Invasive fungal infections are a major health concern globally, affecting more than 6 million people worldwide each year and resulting in approximately 2.5 million deaths annually.[1]

A major factor contributing to the high rate of morbidity and mortality associated with invasive fungal disease is the limitations associated with existing antifungal therapies. These drugs are limited by toxicity, a lack of broad-spectrum anti-fungal activity and the development of drug resistance.

Researchers, led by recent PhD graduate Dr Desmarini Desmarini and Associate Professor Julie Djordjevic from WIMR’s Centre for Infectious Diseases and Microbiology, in collaboration with Monash University, have developed DT-23, the first lead inhibitor that works against fungal IPK. They have shown that DT-23 has antifungal activity against the meningitis causing fungal pathogen Cryptococcus neoformans.

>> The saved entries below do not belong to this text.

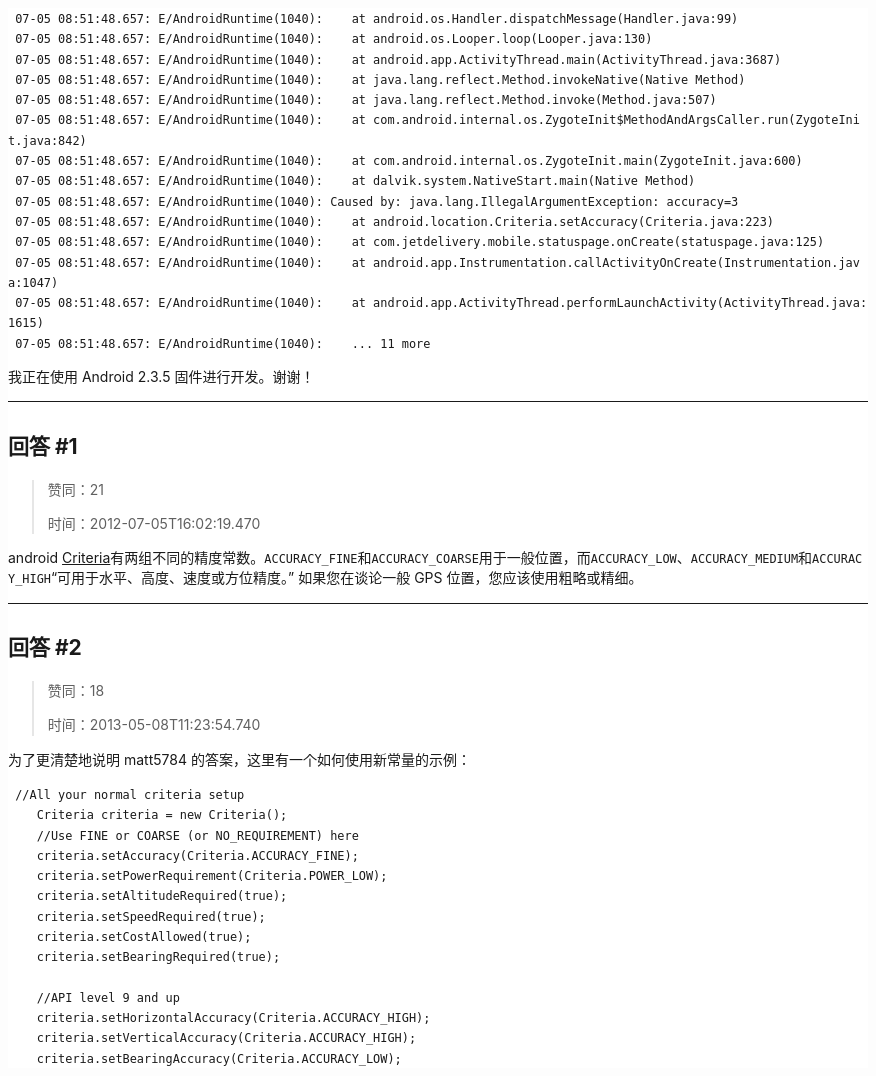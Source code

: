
 ```
 07-05 08:51:48.657: E/AndroidRuntime(1040):    at android.os.Handler.dispatchMessage(Handler.java:99)
 07-05 08:51:48.657: E/AndroidRuntime(1040):    at android.os.Looper.loop(Looper.java:130)
 07-05 08:51:48.657: E/AndroidRuntime(1040):    at android.app.ActivityThread.main(ActivityThread.java:3687)
 07-05 08:51:48.657: E/AndroidRuntime(1040):    at java.lang.reflect.Method.invokeNative(Native Method)
 07-05 08:51:48.657: E/AndroidRuntime(1040):    at java.lang.reflect.Method.invoke(Method.java:507)
 07-05 08:51:48.657: E/AndroidRuntime(1040):    at com.android.internal.os.ZygoteInit$MethodAndArgsCaller.run(ZygoteInit.java:842)
 07-05 08:51:48.657: E/AndroidRuntime(1040):    at com.android.internal.os.ZygoteInit.main(ZygoteInit.java:600)
 07-05 08:51:48.657: E/AndroidRuntime(1040):    at dalvik.system.NativeStart.main(Native Method)
 07-05 08:51:48.657: E/AndroidRuntime(1040): Caused by: java.lang.IllegalArgumentException: accuracy=3
 07-05 08:51:48.657: E/AndroidRuntime(1040):    at android.location.Criteria.setAccuracy(Criteria.java:223)
 07-05 08:51:48.657: E/AndroidRuntime(1040):    at com.jetdelivery.mobile.statuspage.onCreate(statuspage.java:125)
 07-05 08:51:48.657: E/AndroidRuntime(1040):    at android.app.Instrumentation.callActivityOnCreate(Instrumentation.java:1047)
 07-05 08:51:48.657: E/AndroidRuntime(1040):    at android.app.ActivityThread.performLaunchActivity(ActivityThread.java:1615)
 07-05 08:51:48.657: E/AndroidRuntime(1040):    ... 11 more 
```

我正在使用 Android 2.3.5 固件进行开发。谢谢！

* * *

## 回答 #1

> 赞同：21
> 
> 时间：2012-07-05T16:02:19.470

android [Criteria](http://developer.android.com/reference/android/location/Criteria.html)有两组不同的精度常数。`ACCURACY_FINE`和`ACCURACY_COARSE`用于一般位置，而`ACCURACY_LOW`、`ACCURACY_MEDIUM`和`ACCURACY_HIGH`“可用于水平、高度、速度或方位精度。” 如果您在谈论一般 GPS 位置，您应该使用粗略或精细。

* * *

## 回答 #2

> 赞同：18
> 
> 时间：2013-05-08T11:23:54.740

为了更清楚地说明 matt5784 的答案，这里有一个如何使用新常量的示例：

```
 //All your normal criteria setup
    Criteria criteria = new Criteria();
    //Use FINE or COARSE (or NO_REQUIREMENT) here
    criteria.setAccuracy(Criteria.ACCURACY_FINE);
    criteria.setPowerRequirement(Criteria.POWER_LOW);
    criteria.setAltitudeRequired(true);
    criteria.setSpeedRequired(true);
    criteria.setCostAllowed(true);
    criteria.setBearingRequired(true);

    //API level 9 and up
    criteria.setHorizontalAccuracy(Criteria.ACCURACY_HIGH);
    criteria.setVerticalAccuracy(Criteria.ACCURACY_HIGH);
    criteria.setBearingAccuracy(Criteria.ACCURACY_LOW);
```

Dr Desmarini discovered that DT-23 has dual-targeting action within a fungal IPK pathway that could prevent fungi from becoming resistant to the drug.

“Targeting two IPKs within the pathway at the same time has the potential to reduce the likelihood of treatment resistance, which has already occurred in some of the mainstay drug classes used to treat deadly fungal infections in the clinic,” said Dr Desmarini.

Associate Professor Djordjevic added, “We discovered that, at low doses, DT-23 is more effective when used together with another mainstream antifungal, Amphotericin B (AmB), which is associated with kidney toxicity. In fact, the DT-23/AmB combination worked more effectively than the standard combination therapy used in the clinic to treat C. neoformans infections.”Using transcription profiling, fungal biologist and bioinformatician, Dr Pooja Sethiya showed that DT-23impacts early steps in the IPK pathway, which is consistent with its targeted effect.

The team recently established a collaboration with Vanderbilt University to determine the structure of fungal IPKs, which will facilitate the design of even more effective inhibitors for implementation into clinical practice.